§ Exercise prompt
Across the entries below, how many lines contain the word "Enable"? Give the number alone.

§ Data provided
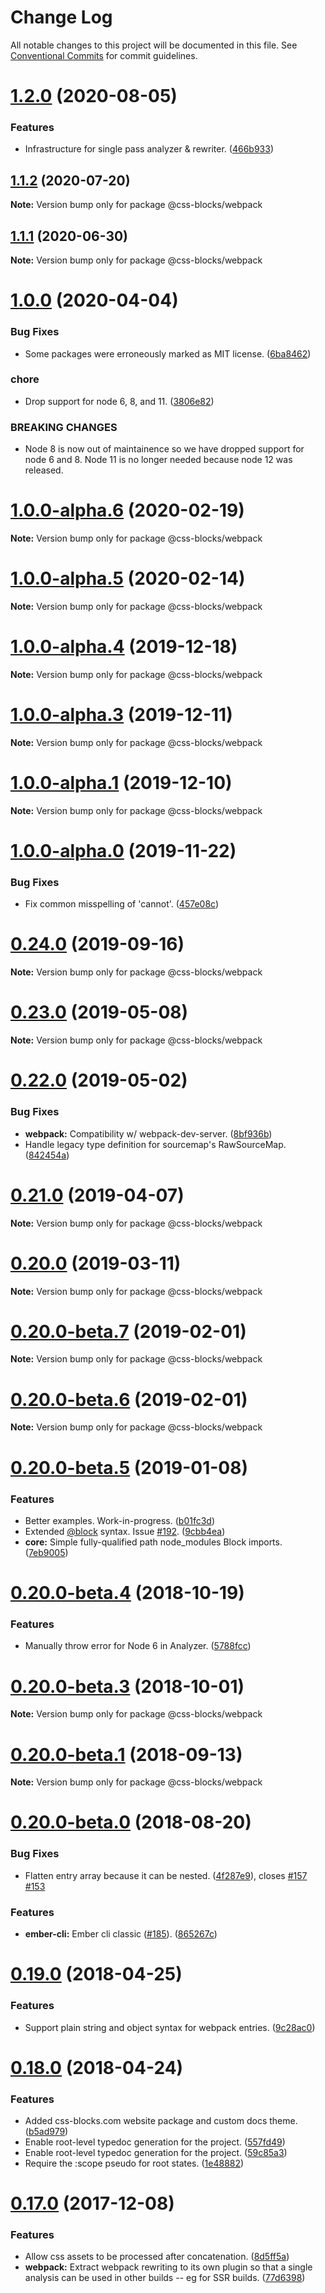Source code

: # Change Log

All notable changes to this project will be documented in this file.
See [Conventional Commits](https://conventionalcommits.org) for commit guidelines.

# [1.2.0](https://github.com/linkedin/css-blocks/tree/master/packages/%40css-blocks/webpack/compare/v1.1.2...v1.2.0) (2020-08-05)


### Features

* Infrastructure for single pass analyzer & rewriter. ([466b933](https://github.com/linkedin/css-blocks/tree/master/packages/%40css-blocks/webpack/commit/466b9336f28c19afb45ba51e39121fed409c3986))





## [1.1.2](https://github.com/linkedin/css-blocks/tree/master/packages/%40css-blocks/webpack/compare/v1.1.1...v1.1.2) (2020-07-20)

**Note:** Version bump only for package @css-blocks/webpack





## [1.1.1](https://github.com/linkedin/css-blocks/tree/master/packages/%40css-blocks/webpack/compare/v1.1.0...v1.1.1) (2020-06-30)

**Note:** Version bump only for package @css-blocks/webpack





# [1.0.0](https://github.com/linkedin/css-blocks/tree/master/packages/%40css-blocks/webpack/compare/v1.0.0-alpha.7...v1.0.0) (2020-04-04)


### Bug Fixes

* Some packages were erroneously marked as MIT license. ([6ba8462](https://github.com/linkedin/css-blocks/tree/master/packages/%40css-blocks/webpack/commit/6ba84624ac5908e4454b4db9e821f12d04d6ab29))


### chore

* Drop support for node 6, 8, and 11. ([3806e82](https://github.com/linkedin/css-blocks/tree/master/packages/%40css-blocks/webpack/commit/3806e82124814fbea99aa47353cd2c171b1f55ec))


### BREAKING CHANGES

* Node 8 is now out of maintainence so we have dropped support for node 6
and 8. Node 11 is no longer needed because node 12 was released.





# [1.0.0-alpha.6](https://github.com/linkedin/css-blocks/tree/master/packages/%40css-blocks/webpack/compare/v1.0.0-alpha.5...v1.0.0-alpha.6) (2020-02-19)

**Note:** Version bump only for package @css-blocks/webpack





# [1.0.0-alpha.5](https://github.com/linkedin/css-blocks/tree/master/packages/%40css-blocks/webpack/compare/v1.0.0-alpha.4...v1.0.0-alpha.5) (2020-02-14)

**Note:** Version bump only for package @css-blocks/webpack





# [1.0.0-alpha.4](https://github.com/linkedin/css-blocks/tree/master/packages/%40css-blocks/webpack/compare/v1.0.0-alpha.3...v1.0.0-alpha.4) (2019-12-18)

**Note:** Version bump only for package @css-blocks/webpack





# [1.0.0-alpha.3](https://github.com/linkedin/css-blocks/tree/master/packages/%40css-blocks/webpack/compare/v1.0.0-alpha.2...v1.0.0-alpha.3) (2019-12-11)

**Note:** Version bump only for package @css-blocks/webpack





# [1.0.0-alpha.1](https://github.com/linkedin/css-blocks/tree/master/packages/%40css-blocks/webpack/compare/v1.0.0-alpha.0...v1.0.0-alpha.1) (2019-12-10)

**Note:** Version bump only for package @css-blocks/webpack





# [1.0.0-alpha.0](https://github.com/linkedin/css-blocks/tree/master/packages/%40css-blocks/webpack/compare/v0.24.0...v1.0.0-alpha.0) (2019-11-22)


### Bug Fixes

* Fix common misspelling of 'cannot'. ([457e08c](https://github.com/linkedin/css-blocks/tree/master/packages/%40css-blocks/webpack/commit/457e08c))





# [0.24.0](https://github.com/linkedin/css-blocks/tree/master/packages/%40css-blocks/webpack/compare/v0.23.2...v0.24.0) (2019-09-16)

**Note:** Version bump only for package @css-blocks/webpack





<a name="0.23.0"></a>
# [0.23.0](https://github.com/linkedin/css-blocks/tree/master/packages/%40css-blocks/webpack/compare/v0.22.0...v0.23.0) (2019-05-08)

**Note:** Version bump only for package @css-blocks/webpack





<a name="0.22.0"></a>
# [0.22.0](https://github.com/linkedin/css-blocks/tree/master/packages/%40css-blocks/webpack/compare/v0.21.0...v0.22.0) (2019-05-02)


### Bug Fixes

* **webpack:** Compatibility w/ webpack-dev-server. ([8bf936b](https://github.com/linkedin/css-blocks/tree/master/packages/%40css-blocks/webpack/commit/8bf936b))
* Handle legacy type definition for sourcemap's RawSourceMap. ([842454a](https://github.com/linkedin/css-blocks/tree/master/packages/%40css-blocks/webpack/commit/842454a))





<a name="0.21.0"></a>
# [0.21.0](https://github.com/linkedin/css-blocks/tree/master/packages/%40css-blocks/webpack/compare/v0.20.0...v0.21.0) (2019-04-07)

**Note:** Version bump only for package @css-blocks/webpack





<a name="0.20.0"></a>
# [0.20.0](https://github.com/linkedin/css-blocks/tree/master/packages/%40css-blocks/webpack/compare/v0.20.0-beta.8...v0.20.0) (2019-03-11)

**Note:** Version bump only for package @css-blocks/webpack





<a name="0.20.0-beta.7"></a>
# [0.20.0-beta.7](https://github.com/linkedin/css-blocks/tree/master/packages/%40css-blocks/webpack/compare/v0.20.0-beta.5...v0.20.0-beta.7) (2019-02-01)

**Note:** Version bump only for package @css-blocks/webpack





<a name="0.20.0-beta.6"></a>
# [0.20.0-beta.6](https://github.com/linkedin/css-blocks/tree/master/packages/%40css-blocks/webpack/compare/v0.20.0-beta.5...v0.20.0-beta.6) (2019-02-01)

**Note:** Version bump only for package @css-blocks/webpack





<a name="0.20.0-beta.5"></a>
# [0.20.0-beta.5](https://github.com/linkedin/css-blocks/tree/master/packages/%40css-blocks/webpack/compare/v0.20.0-beta.4...v0.20.0-beta.5) (2019-01-08)


### Features

* Better examples. Work-in-progress. ([b01fc3d](https://github.com/linkedin/css-blocks/tree/master/packages/%40css-blocks/webpack/commit/b01fc3d))
* Extended [@block](https://github.com/block) syntax. Issue [#192](https://github.com/linkedin/css-blocks/tree/master/packages/%40css-blocks/webpack/issues/192). ([9cbb4ea](https://github.com/linkedin/css-blocks/tree/master/packages/%40css-blocks/webpack/commit/9cbb4ea))
* **core:** Simple fully-qualified path node_modules Block imports. ([7eb9005](https://github.com/linkedin/css-blocks/tree/master/packages/%40css-blocks/webpack/commit/7eb9005))





<a name="0.20.0-beta.4"></a>
# [0.20.0-beta.4](https://github.com/linkedin/css-blocks/compare/v0.20.0-beta.3...v0.20.0-beta.4) (2018-10-19)


### Features

* Manually throw error for Node 6 in Analyzer. ([5788fcc](https://github.com/linkedin/css-blocks/commit/5788fcc))





<a name="0.20.0-beta.3"></a>
# [0.20.0-beta.3](https://github.com/linkedin/css-blocks/compare/v0.20.0-beta.2...v0.20.0-beta.3) (2018-10-01)

**Note:** Version bump only for package @css-blocks/webpack





<a name="0.20.0-beta.1"></a>
# [0.20.0-beta.1](https://github.com/linkedin/css-blocks/compare/v0.20.0-beta.0...v0.20.0-beta.1) (2018-09-13)

**Note:** Version bump only for package @css-blocks/webpack





<a name="0.20.0-beta.0"></a>
# [0.20.0-beta.0](https://github.com/linkedin/css-blocks/compare/v0.19.0...v0.20.0-beta.0) (2018-08-20)


### Bug Fixes

* Flatten entry array because it can be nested. ([4f287e9](https://github.com/linkedin/css-blocks/commit/4f287e9)), closes [#157](https://github.com/linkedin/css-blocks/issues/157) [#153](https://github.com/linkedin/css-blocks/issues/153)


### Features

* **ember-cli:** Ember cli classic ([#185](https://github.com/linkedin/css-blocks/issues/185)). ([865267c](https://github.com/linkedin/css-blocks/commit/865267c))





<a name="0.19.0"></a>
# [0.19.0](https://github.com/linkedin/css-blocks/compare/v0.18.0...v0.19.0) (2018-04-25)


### Features

* Support plain string and object syntax for webpack entries. ([9c28ac0](https://github.com/linkedin/css-blocks/commit/9c28ac0))





<a name="0.18.0"></a>
# [0.18.0](https://github.com/linkedin/css-blocks/compare/0.15.1...0.18.0) (2018-04-24)


### Features

* Added css-blocks.com website package and custom docs theme. ([b5ad979](https://github.com/linkedin/css-blocks/commit/b5ad979))
* Enable root-level typedoc generation for the project. ([557fd49](https://github.com/linkedin/css-blocks/commit/557fd49))
* Enable root-level typedoc generation for the project. ([59c85a3](https://github.com/linkedin/css-blocks/commit/59c85a3))
* Require the :scope pseudo for root states. ([1e48882](https://github.com/linkedin/css-blocks/commit/1e48882))





<a name="0.17.0"></a>
# [0.17.0](https://github.com/linkedin/css-blocks/compare/0.15.1...0.17.0) (2017-12-08)


### Features

* Allow css assets to be processed after concatenation. ([8d5ff5a](https://github.com/linkedin/css-blocks/commit/8d5ff5a))
* **webpack:** Extract webpack rewriting to its own plugin so that a single analysis can be used in other builds -- eg for SSR builds. ([77d6398](https://github.com/linkedin/css-blocks/commit/77d6398))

§ Task response
2